Data to process START

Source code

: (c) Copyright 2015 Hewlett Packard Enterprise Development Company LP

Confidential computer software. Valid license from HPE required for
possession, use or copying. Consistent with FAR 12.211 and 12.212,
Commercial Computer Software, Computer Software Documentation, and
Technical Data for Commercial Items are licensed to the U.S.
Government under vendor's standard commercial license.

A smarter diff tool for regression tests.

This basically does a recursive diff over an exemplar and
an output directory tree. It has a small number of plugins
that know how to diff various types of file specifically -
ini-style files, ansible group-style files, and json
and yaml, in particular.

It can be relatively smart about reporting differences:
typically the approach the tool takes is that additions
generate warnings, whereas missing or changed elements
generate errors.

Data to process END

▶ Work order:
Copy out each line of the records character for character.

▶ The answer:
Source code

: (c) Copyright 2015 Hewlett Packard Enterprise Development Company LP

Confidential computer software. Valid license from HPE required for
possession, use or copying. Consistent with FAR 12.211 and 12.212,
Commercial Computer Software, Computer Software Documentation, and
Technical Data for Commercial Items are licensed to the U.S.
Government under vendor's standard commercial license.

A smarter diff tool for regression tests.

This basically does a recursive diff over an exemplar and
an output directory tree. It has a small number of plugins
that know how to diff various types of file specifically -
ini-style files, ansible group-style files, and json
and yaml, in particular.

It can be relatively smart about reporting differences:
typically the approach the tool takes is that additions
generate warnings, whereas missing or changed elements
generate errors.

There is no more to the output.